**YOUR INSTRUCTIONS:**
Within the records, tally the lines that contain "ofset" and reply with that number only.

**RECORDS PROVIDED:**
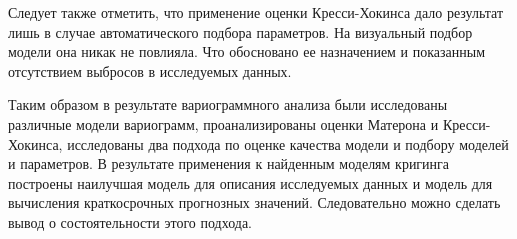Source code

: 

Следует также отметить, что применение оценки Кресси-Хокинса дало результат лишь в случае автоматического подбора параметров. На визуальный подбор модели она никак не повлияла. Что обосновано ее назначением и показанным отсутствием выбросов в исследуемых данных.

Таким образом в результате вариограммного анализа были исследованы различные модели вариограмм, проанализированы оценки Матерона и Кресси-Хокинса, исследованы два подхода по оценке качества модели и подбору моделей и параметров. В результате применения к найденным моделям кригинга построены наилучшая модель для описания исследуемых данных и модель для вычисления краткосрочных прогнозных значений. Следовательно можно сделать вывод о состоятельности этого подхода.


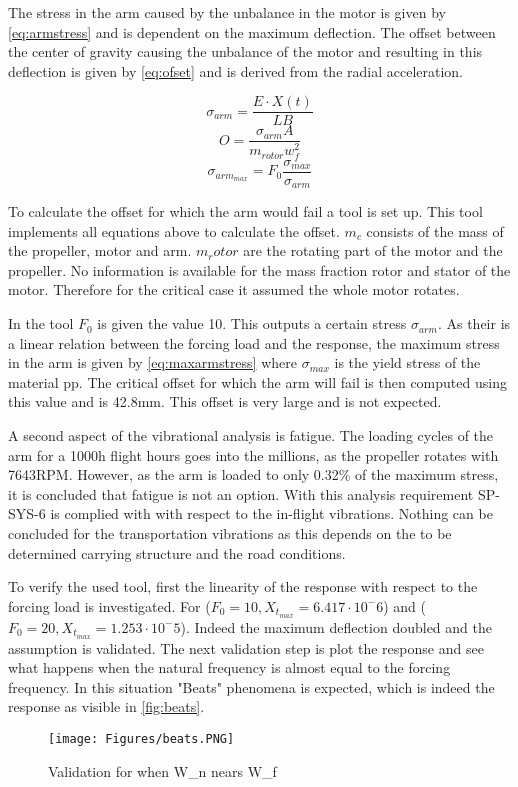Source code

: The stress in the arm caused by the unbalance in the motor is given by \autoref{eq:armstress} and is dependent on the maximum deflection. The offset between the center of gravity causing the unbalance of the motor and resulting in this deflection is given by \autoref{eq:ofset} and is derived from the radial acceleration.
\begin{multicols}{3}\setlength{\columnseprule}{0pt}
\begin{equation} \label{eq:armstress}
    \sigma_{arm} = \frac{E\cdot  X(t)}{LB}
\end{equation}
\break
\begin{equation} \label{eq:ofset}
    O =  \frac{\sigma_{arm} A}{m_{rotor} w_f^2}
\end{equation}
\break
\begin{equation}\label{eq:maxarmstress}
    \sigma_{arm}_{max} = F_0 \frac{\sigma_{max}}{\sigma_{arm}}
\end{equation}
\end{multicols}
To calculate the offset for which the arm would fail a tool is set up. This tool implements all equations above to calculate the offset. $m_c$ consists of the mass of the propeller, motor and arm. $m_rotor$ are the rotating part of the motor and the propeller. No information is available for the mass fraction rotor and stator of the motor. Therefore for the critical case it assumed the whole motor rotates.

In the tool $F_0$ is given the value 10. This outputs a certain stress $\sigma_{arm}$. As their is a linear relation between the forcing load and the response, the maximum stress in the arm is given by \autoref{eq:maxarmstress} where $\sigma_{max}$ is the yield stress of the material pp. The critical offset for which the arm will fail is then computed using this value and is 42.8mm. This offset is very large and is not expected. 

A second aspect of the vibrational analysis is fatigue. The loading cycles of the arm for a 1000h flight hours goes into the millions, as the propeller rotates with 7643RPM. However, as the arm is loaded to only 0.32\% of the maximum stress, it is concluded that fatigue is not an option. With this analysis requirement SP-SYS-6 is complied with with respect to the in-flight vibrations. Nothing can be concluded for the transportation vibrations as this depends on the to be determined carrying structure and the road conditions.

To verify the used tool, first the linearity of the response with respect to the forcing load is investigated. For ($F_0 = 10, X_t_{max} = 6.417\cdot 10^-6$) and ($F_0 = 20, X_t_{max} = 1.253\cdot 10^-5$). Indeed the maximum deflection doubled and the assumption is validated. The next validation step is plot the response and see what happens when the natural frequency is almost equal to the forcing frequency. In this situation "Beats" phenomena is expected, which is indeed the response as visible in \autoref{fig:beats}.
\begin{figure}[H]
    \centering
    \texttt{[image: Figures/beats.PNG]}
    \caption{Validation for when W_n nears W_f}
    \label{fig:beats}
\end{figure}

**RESPONSE TO THE TASK:**
2